=== Section Start ===

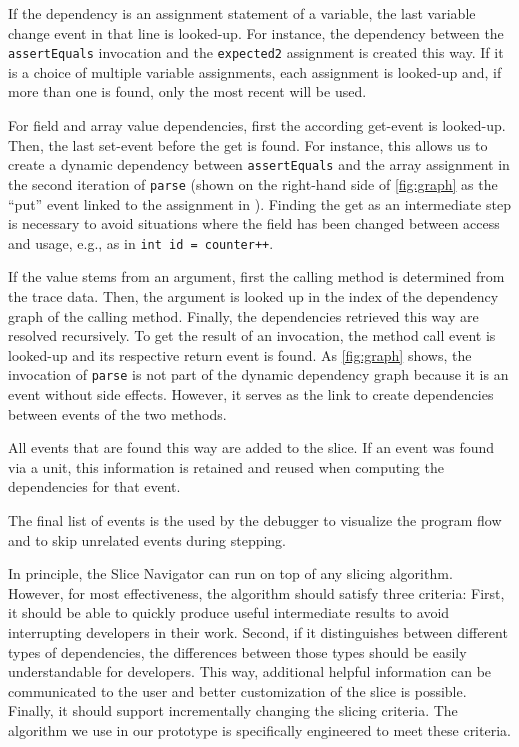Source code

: If the dependency is an assignment statement of a variable, the last variable change event in that line is looked-up.
For instance, the dependency between the \verb+assertEquals+ invocation and the \verb+expected2+ assignment is created this way.
If it is a choice of multiple variable assignments, each assignment is looked-up and, if more than one is found, only the most recent will be used.

For field and array value dependencies, first the according get-event is looked-up.
Then, the last set-event before the get is found.
For instance, this allows us to create a dynamic dependency between \verb+assertEquals+ and the array assignment in the second iteration of \verb+parse+ (shown on the right-hand side of \autoref{fig:graph} as the ``put'' event linked to the assignment in ).
Finding the get as an intermediate step is necessary to avoid situations where the field has been changed between access and usage, e.g., as in \verb/int id = counter++/.

If the value stems from an argument, first the calling method is determined from the trace data. 
Then, the argument is looked up in the index of the dependency graph of the calling method.
Finally, the dependencies retrieved this way are resolved recursively.
To get the result of an invocation, the method call event is looked-up and its respective return event is found.
As \autoref{fig:graph} shows, the invocation of \verb+parse+ is not part of the dynamic dependency graph because it is an event without side effects.
However, it serves as the link to create dependencies between events of the two methods.

All events that are found this way are added to the slice.
If an event was found via a unit, this information is retained and reused when computing the dependencies for that event.

The final list of events is the used by the debugger to visualize the program flow and to skip unrelated events during stepping.

In principle, the Slice Navigator can run on top of any slicing algorithm.
However, for most effectiveness, the algorithm should satisfy three criteria:
First, it should be able to quickly produce useful intermediate results to avoid interrupting developers in their work.
Second, if it distinguishes between different types of dependencies, the differences between those types should be easily understandable for developers.
This way, additional helpful information can be communicated to the user and better customization of the slice is possible.
Finally, it should support incrementally changing the slicing criteria.
The algorithm we use in our prototype is specifically engineered to meet these criteria.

=== Section End ===

WHAT TO PRODUCE –
Find every line above where the word "variable" occurs, and copy that line.

ANSWER TO THIS EXERCISE –
: If the dependency is an assignment statement of a variable, the last variable change event in that line is looked-up.
If it is a choice of multiple variable assignments, each assignment is looked-up and, if more than one is found, only the most recent will be used.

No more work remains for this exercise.